Unlike total deposition, regional deposition fractions cannot be measured directly, so their assessments are less accurate. They are obtained by indirect methods, such by conducting radiolabelled aerosol retention measurements, computed tomography or magnetic resonance imaging scans, and gamma scintigraphy either using hollow cast techniques or human volunteers138,152,153,154,155,156,157,158,159. However, these methods cannot adequately reproduce the complexity of the peripheral airways113,160. Therefore, to estimate regional contributions, measurements have been combined with particle deposition modelling. Detailed reviews of existing models can be found elsewhere125,161.

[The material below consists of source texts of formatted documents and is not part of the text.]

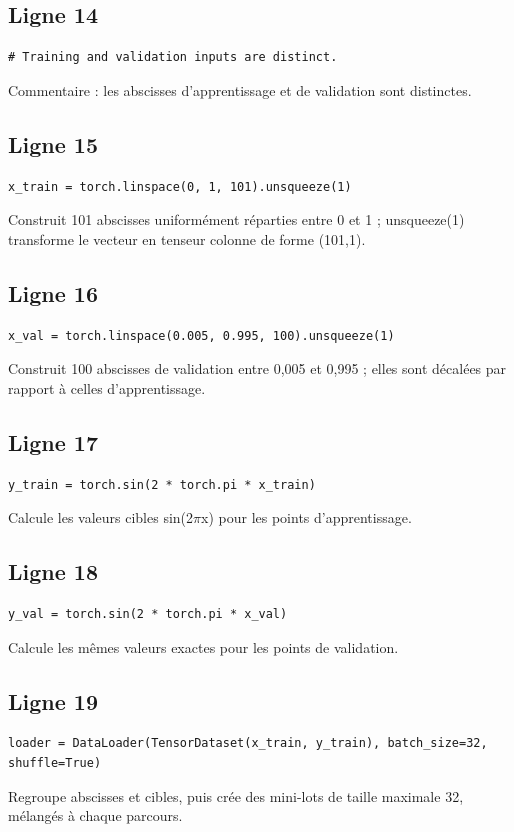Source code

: \documentclass[11pt,a4paper]{article}
\begin{document}
\subsection*{Ligne 14}
\begin{lstlisting}
# Training and validation inputs are distinct.
\end{lstlisting}
Commentaire : les abscisses d'apprentissage et de validation sont distinctes.

\subsection*{Ligne 15}
\begin{lstlisting}
x_train = torch.linspace(0, 1, 101).unsqueeze(1)
\end{lstlisting}
Construit 101 abscisses uniformément réparties entre 0 et 1 ; unsqueeze(1) transforme le vecteur en tenseur colonne de forme (101,1).

\subsection*{Ligne 16}
\begin{lstlisting}
x_val = torch.linspace(0.005, 0.995, 100).unsqueeze(1)
\end{lstlisting}
Construit 100 abscisses de validation entre 0,005 et 0,995 ; elles sont décalées par rapport à celles d'apprentissage.

\subsection*{Ligne 17}
\begin{lstlisting}
y_train = torch.sin(2 * torch.pi * x_train)
\end{lstlisting}
Calcule les valeurs cibles sin(2$\pi$x) pour les points d'apprentissage.

\subsection*{Ligne 18}
\begin{lstlisting}
y_val = torch.sin(2 * torch.pi * x_val)
\end{lstlisting}
Calcule les mêmes valeurs exactes pour les points de validation.

\subsection*{Ligne 19}
\begin{lstlisting}
loader = DataLoader(TensorDataset(x_train, y_train), batch_size=32, shuffle=True)
\end{lstlisting}
Regroupe abscisses et cibles, puis crée des mini-lots de taille maximale 32, mélangés à chaque parcours.
\end{document}
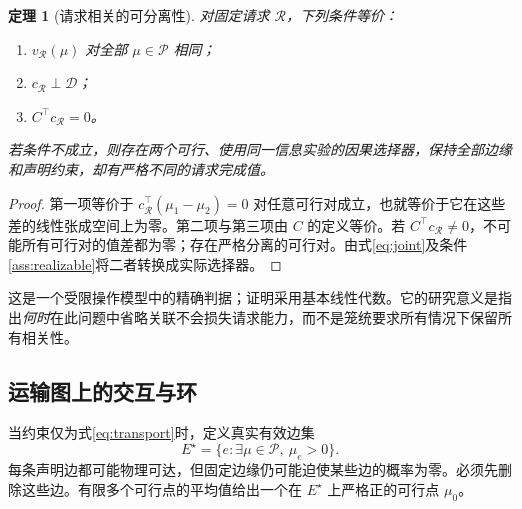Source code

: \documentclass[UTF8,11pt,a4paper,fontset=fandol]{ctexart}
\numberwithin{equation}{section}
\newtheorem{theorem}{定理}[section]
\theoremstyle{definition}
\begin{document}
\begin{theorem}[请求相关的可分离性]
\label{thm:separable}
对固定请求 $\mathcal R$，下列条件等价：
\begin{enumerate}
\item $v_{\mathcal R}(\mu)$ 对全部 $\mu\in\mathcal P$ 相同；
\item $c_{\mathcal R}\perp\mathcal D$；
\item $C^\top c_{\mathcal R}=0$。
\end{enumerate}
若条件不成立，则存在两个可行、使用同一信息实验的因果选择器，保持全部边缘和声明约束，却有严格不同的请求完成值。
\end{theorem}
\begin{proof}
第一项等价于 $c_{\mathcal R}^\top(\mu_1-\mu_2)=0$ 对任意可行对成立，也就等价于它在这些差的线性张成空间上为零。第二项与第三项由 $C$ 的定义等价。若 $C^\top c_{\mathcal R}\ne0$，不可能所有可行对的值差都为零；存在严格分离的可行对。由式\eqref{eq:joint}及条件\ref{ass:realizable}将二者转换成实际选择器。\end{proof}

这是一个受限操作模型中的精确判据；证明采用基本线性代数。它的研究意义是指出\emph{何时}在此问题中省略关联不会损失请求能力，而不是笼统要求所有情况下保留所有相关性。

\subsection{运输图上的交互与环}
当约束仅为式\eqref{eq:transport}时，定义真实有效边集
\begin{equation}
E^\star=\{e:\exists\mu\in\mathcal P,\ \mu_e>0\}.
\end{equation}
每条声明边都可能物理可达，但固定边缘仍可能迫使某些边的概率为零。必须先删除这些边。有限多个可行点的平均值给出一个在 $E^\star$ 上严格正的可行点 $\mu_0$。
\end{document}
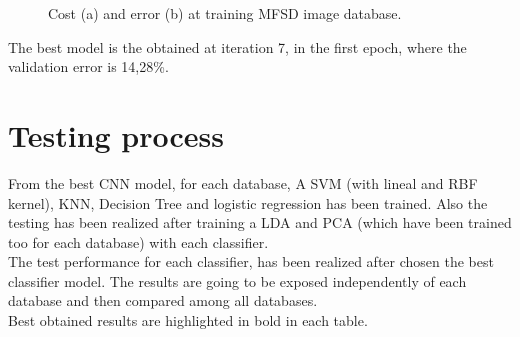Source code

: \begin{figure}[htb]
\centering
\caption{Cost (a) and error (b) at training MFSD image database.}
\label{fig:ejecucion2_mfsd_train}
\end{figure}

The best model is the obtained at iteration 7, in the first epoch, where the validation error is 14,28\%.\\

\section{Testing process}
From the best CNN model, for each database, A SVM (with lineal and RBF kernel), KNN, Decision Tree and logistic regression has been trained. Also the testing has been realized after training a LDA and PCA (which have been trained too for each database) with each classifier.\\

The test performance for each classifier, has been realized after chosen the best classifier model.  The results are going to be exposed independently of each database and then compared among all databases.\\

Best obtained results are highlighted in bold in each table.\\

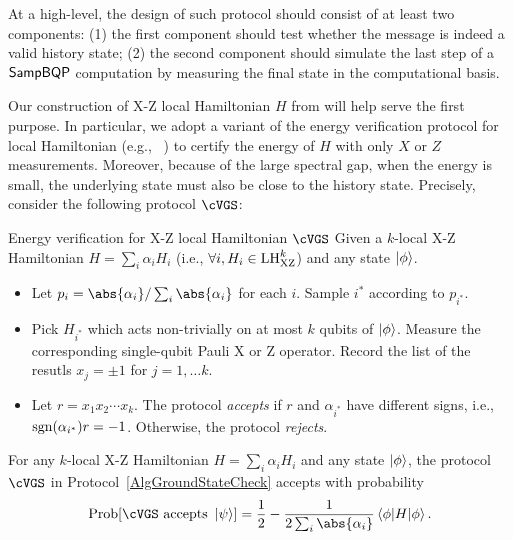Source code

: At a high-level, the design of such protocol should consist of at least two components: (1) the first component should test whether the message is indeed a valid history state; (2) the second component should simulate the last step of a $\operatorname{\mathsf{SampBQP}}$ computation by measuring the final state in the computational basis. 

Our construction of X-Z local Hamiltonian $H$ from  will help serve the first purpose. 
In particular, we adopt a variant of the energy verification protocol for local Hamiltonian (e.g., ~\cite{mf16, PhysRevA.93.022326}) to certify the energy of $H$ with only $X$ or $Z$ measurements.
Moreover, because of the large spectral gap, when the energy is small, the underlying state must also be close to the history state. 
Precisely, consider the following protocol $\cVGS$: 

\begin{protocol}{Energy verification for X-Z local Hamiltonian $\cVGS$} \label{AlgGroundStateCheck}
Given a $k$-local X-Z Hamiltonian 
$H=\sum_i \alpha_{i} H_i$ (i.e., $\forall i, H_i \in \mathrm{LH}_{\mathrm{XZ}}^{k}$) and any state $\ket{\phi}$.

\begin{itemize}
\item Let $p_i= \abs{\alpha_i}/\sum_i \abs{\alpha_i}$ for each $i$. Sample $i^*$ according to $p_{i^*}$. 
\item Pick $H_{i^*}$ which acts non-trivially on at most $k$ qubits of $\ket{\phi}$. Measure the corresponding single-qubit Pauli X or Z operator. 
Record the list of the resutls $x_j=\pm 1$ for $j=1, \ldots k$. 
\item Let $r=x_1x_2\cdots x_k$. The protocol \emph{accepts} if $r$ and $\alpha_{i^*}$ have different signs, i.e., $\operatorname{sgn}(\alpha_{i^*})r=-1$. Otherwise, the protocol \emph{rejects}. 
\end{itemize}
\end{protocol}

\begin{lem}
	\label{thm:HamCheck}
	For any $k$-local X-Z Hamiltonian $H=\sum_i \alpha_{i} H_i$ and any state $\ket{\phi}$, 
	the protocol $\cVGS$ in Protocol~\ref{AlgGroundStateCheck} accepts with 
	probability
\begin{equation}
 \mathrm{Prob}[ \cVGS \text{ accepts } \ket{\psi}] = \frac{1}{2} - \frac{1}{2 \sum_i \abs{\alpha_i}}\braket{\phi|H|\phi}.
\end{equation}
\end{lem}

There is an urgent need to broaden our understanding of the physics behind breathing, one of our most fundamental physiological functions. The benefits could include better assessment of respiratory health, more precise delivery of pharmaceutical drugs, and the understanding and potential reduction of respiratory disease transmission. Our understanding of what remains to be done can be summarized as follows.

First, it is critical that new methods and technologies are developed to measure particle formation in situ in the respiratory tract. Although the theoretical understanding of the physics involved in particle generation continues to improve, including through numerical modelling, the relevant rheological properties cannot yet be measured directly in the respiratory tract of a living human being, nor can the quantity and size distribution of generated particles. Advances in nanotechnology may provide a pathway to conduct such measurements, in the form of nanobots capable of collecting and reporting relevant information from inside the respiratory tract.

Second, a much better understanding is needed of the dynamics of the initial moments of the respiratory plume, based on experimental studies and focusing on multiphase jet dynamics. This lack of knowledge has important consequences because the first seconds of the respiratory plume are critical for the airborne transmission of respiratory pathogens, particularly for people in close proximity.

Third, the dynamics of the particles in the lungs is far from being sufficiently understood. The lack of such knowledge has far-reaching consequences, one of them being that the dose–response relationships used to evaluate the risk of infection from exposure to virus-laden particles typically do not explicitly include the deposition fraction, owing to its uncertainty162. Focused efforts are needed experimentally, theoretically and computationally to provide a holistic approach to the physics that drives the elements of the process.